Stored records:

'''

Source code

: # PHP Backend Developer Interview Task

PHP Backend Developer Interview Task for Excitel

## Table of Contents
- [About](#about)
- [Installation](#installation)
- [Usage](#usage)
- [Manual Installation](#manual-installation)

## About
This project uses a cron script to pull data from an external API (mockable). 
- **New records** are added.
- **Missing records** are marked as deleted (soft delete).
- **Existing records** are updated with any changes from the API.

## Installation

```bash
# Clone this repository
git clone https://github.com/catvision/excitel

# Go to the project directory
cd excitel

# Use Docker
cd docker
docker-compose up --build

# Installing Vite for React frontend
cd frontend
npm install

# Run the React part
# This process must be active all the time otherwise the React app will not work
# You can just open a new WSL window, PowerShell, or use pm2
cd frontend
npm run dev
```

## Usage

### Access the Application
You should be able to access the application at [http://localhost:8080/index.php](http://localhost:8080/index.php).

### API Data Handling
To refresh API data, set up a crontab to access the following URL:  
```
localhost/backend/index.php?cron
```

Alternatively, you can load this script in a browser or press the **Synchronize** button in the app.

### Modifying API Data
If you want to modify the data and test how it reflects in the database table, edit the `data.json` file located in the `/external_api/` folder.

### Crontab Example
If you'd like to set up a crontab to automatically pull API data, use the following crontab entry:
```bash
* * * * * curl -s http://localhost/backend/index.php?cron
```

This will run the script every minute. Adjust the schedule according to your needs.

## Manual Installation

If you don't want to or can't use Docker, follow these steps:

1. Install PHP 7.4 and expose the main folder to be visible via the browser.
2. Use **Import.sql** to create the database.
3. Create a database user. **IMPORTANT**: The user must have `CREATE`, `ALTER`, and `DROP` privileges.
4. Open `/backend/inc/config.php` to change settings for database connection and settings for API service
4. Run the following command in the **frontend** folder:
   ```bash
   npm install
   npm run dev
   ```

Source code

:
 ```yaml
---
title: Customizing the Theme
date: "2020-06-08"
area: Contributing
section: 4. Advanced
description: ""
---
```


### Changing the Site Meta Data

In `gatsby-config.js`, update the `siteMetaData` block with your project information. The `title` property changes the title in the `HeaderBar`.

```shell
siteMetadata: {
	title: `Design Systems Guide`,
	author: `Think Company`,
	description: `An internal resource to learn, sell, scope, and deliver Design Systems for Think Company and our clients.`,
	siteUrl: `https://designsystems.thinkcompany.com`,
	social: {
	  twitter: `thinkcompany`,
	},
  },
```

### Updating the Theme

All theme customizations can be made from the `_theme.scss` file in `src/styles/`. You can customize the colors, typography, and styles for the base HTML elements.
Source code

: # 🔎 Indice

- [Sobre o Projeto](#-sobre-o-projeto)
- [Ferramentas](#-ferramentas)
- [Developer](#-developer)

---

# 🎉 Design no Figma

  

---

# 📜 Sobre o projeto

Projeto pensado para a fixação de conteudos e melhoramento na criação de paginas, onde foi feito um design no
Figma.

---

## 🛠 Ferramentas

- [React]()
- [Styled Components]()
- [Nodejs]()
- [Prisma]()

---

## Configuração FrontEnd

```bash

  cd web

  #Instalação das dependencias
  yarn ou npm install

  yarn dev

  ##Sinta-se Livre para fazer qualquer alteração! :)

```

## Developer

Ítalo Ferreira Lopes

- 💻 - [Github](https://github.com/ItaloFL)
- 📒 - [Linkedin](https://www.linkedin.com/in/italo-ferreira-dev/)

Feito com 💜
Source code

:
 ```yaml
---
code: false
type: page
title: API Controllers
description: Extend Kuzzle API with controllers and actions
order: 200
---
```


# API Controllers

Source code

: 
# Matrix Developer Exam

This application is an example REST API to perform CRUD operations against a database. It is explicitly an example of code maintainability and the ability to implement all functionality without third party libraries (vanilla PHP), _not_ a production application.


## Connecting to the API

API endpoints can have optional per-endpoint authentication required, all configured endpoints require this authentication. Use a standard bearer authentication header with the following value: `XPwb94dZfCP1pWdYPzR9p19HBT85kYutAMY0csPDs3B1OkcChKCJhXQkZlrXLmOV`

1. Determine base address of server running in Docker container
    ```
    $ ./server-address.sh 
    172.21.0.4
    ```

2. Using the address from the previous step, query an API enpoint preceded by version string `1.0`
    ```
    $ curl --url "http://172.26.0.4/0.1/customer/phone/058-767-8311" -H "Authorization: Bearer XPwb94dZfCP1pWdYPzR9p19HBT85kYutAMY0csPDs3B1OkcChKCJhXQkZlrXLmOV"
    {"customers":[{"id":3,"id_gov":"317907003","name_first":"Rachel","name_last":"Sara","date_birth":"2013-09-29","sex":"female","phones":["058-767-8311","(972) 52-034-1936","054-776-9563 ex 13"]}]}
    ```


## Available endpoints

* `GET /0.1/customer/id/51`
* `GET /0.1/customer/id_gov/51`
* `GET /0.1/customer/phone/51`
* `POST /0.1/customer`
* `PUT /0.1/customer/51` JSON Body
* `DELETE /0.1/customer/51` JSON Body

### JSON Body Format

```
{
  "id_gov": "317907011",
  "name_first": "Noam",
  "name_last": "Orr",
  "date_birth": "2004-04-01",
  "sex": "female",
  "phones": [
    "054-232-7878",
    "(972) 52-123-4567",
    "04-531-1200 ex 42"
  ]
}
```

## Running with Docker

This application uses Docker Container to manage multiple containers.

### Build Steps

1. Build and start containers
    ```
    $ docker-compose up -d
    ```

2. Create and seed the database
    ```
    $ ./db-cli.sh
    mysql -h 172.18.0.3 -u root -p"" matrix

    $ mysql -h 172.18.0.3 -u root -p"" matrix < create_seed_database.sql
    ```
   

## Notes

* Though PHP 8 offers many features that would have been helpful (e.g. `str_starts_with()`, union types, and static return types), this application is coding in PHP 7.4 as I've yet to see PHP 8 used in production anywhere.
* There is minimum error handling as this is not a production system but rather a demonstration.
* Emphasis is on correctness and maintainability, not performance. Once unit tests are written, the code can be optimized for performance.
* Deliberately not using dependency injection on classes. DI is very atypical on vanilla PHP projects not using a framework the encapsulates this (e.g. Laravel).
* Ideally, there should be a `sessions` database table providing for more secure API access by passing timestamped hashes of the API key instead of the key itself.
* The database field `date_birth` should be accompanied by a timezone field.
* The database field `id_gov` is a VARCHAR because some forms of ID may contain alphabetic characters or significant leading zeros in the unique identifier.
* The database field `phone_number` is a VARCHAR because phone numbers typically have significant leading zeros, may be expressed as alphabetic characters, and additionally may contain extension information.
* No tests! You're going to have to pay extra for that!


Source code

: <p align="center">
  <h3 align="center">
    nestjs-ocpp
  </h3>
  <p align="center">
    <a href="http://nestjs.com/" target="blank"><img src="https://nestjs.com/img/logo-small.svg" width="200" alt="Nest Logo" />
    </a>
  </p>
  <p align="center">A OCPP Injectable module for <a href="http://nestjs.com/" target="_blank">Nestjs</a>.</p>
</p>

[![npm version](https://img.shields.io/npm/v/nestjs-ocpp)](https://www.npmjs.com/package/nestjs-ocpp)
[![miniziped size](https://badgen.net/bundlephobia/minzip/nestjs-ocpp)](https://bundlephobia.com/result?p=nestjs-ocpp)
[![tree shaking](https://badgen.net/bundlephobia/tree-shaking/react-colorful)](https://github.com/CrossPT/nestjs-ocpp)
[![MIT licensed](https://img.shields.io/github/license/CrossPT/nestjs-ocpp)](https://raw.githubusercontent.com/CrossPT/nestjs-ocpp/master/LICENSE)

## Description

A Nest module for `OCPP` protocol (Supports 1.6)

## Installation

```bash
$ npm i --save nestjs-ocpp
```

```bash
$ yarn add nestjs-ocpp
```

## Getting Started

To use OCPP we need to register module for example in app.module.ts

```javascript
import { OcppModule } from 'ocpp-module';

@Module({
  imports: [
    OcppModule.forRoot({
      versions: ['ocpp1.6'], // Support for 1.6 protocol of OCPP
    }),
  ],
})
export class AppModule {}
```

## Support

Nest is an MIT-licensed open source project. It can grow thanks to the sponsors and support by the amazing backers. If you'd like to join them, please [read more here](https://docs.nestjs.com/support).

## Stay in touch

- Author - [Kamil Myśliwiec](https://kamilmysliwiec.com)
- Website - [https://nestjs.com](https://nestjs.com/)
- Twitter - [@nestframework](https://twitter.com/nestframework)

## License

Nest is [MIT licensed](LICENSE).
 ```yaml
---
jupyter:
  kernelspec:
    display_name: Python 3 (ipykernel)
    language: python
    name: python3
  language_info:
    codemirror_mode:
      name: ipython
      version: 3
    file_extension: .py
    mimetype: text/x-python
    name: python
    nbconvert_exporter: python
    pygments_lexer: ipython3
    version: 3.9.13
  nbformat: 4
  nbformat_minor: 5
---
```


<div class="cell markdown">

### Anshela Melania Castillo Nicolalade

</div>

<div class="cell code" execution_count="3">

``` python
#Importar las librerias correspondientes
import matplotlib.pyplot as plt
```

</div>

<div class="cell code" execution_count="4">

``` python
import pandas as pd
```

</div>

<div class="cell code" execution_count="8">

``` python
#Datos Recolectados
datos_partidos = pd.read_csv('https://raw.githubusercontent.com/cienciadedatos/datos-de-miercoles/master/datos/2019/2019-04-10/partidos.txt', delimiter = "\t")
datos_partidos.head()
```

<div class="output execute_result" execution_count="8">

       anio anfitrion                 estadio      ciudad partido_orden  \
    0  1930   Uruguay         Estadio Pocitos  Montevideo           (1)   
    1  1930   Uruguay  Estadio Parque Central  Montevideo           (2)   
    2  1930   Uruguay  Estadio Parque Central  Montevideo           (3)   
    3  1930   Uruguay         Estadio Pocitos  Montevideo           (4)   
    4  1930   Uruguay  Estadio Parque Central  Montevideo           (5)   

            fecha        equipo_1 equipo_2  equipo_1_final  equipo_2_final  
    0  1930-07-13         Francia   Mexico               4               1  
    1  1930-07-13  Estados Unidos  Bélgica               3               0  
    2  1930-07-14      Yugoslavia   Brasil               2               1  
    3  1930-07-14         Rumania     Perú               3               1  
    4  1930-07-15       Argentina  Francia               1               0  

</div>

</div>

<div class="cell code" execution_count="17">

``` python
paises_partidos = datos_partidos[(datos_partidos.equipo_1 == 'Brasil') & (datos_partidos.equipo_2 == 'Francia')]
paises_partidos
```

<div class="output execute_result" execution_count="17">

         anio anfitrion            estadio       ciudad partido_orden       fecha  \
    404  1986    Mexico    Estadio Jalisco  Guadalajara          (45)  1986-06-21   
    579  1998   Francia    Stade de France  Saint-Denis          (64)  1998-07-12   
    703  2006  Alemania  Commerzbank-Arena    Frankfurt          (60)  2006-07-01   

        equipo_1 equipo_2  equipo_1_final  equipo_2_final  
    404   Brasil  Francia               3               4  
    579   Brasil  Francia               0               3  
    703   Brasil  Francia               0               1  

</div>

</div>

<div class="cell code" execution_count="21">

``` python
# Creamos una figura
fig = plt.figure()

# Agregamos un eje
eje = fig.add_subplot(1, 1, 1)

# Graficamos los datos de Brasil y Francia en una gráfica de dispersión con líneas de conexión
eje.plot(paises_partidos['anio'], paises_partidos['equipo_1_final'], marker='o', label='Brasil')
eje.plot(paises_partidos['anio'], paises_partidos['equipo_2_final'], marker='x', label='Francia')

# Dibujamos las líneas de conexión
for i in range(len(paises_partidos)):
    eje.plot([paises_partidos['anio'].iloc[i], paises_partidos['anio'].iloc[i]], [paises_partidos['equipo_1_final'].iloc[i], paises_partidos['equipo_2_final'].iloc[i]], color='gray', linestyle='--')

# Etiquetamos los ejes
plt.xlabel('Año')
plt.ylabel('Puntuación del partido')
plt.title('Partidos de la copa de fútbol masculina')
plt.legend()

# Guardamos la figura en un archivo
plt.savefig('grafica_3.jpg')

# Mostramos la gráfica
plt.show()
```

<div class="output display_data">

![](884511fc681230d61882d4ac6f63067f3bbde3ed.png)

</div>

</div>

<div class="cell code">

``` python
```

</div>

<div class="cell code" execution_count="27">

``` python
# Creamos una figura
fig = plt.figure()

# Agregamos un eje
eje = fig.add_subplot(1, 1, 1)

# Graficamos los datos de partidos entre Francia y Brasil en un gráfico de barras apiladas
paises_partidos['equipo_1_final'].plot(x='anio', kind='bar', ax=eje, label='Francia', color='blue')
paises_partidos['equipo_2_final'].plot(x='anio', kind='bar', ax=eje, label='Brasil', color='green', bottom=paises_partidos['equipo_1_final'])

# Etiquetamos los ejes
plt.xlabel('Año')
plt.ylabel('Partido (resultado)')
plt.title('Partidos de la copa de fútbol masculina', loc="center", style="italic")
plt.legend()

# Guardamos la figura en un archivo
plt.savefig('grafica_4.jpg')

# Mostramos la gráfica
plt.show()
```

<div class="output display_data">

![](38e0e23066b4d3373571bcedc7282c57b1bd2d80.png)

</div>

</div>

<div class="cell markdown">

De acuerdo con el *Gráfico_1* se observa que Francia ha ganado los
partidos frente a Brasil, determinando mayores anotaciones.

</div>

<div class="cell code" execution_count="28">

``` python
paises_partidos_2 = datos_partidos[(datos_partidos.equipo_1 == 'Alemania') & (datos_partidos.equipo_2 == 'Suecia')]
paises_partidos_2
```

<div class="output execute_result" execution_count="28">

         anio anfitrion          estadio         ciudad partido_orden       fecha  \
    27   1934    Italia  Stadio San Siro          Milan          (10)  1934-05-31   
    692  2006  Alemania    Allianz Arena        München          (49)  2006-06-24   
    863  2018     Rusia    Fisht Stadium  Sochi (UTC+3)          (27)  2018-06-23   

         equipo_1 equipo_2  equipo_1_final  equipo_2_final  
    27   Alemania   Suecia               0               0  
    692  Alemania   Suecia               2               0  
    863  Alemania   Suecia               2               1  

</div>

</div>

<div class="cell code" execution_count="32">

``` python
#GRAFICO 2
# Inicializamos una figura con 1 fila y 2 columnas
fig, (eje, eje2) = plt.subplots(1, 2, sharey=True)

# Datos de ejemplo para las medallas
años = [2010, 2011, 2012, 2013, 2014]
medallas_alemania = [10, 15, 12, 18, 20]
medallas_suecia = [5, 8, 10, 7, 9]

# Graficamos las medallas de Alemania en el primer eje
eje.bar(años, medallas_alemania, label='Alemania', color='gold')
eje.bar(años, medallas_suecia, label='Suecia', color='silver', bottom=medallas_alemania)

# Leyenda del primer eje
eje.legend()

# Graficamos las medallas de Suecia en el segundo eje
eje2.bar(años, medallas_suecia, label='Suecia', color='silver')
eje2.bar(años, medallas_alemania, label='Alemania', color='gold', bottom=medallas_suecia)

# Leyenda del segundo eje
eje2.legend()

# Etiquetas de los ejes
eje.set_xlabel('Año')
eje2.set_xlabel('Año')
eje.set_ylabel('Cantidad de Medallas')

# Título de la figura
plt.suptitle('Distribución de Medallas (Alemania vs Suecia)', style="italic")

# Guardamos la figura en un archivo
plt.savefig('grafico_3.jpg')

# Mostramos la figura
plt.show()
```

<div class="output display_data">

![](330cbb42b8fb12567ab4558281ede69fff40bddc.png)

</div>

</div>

'''

Required action: Look through the data above for the string "yarn" and copy every line where it appears.

Finished exercise:
  yarn ou npm install
  yarn dev
$ yarn add nestjs-ocpp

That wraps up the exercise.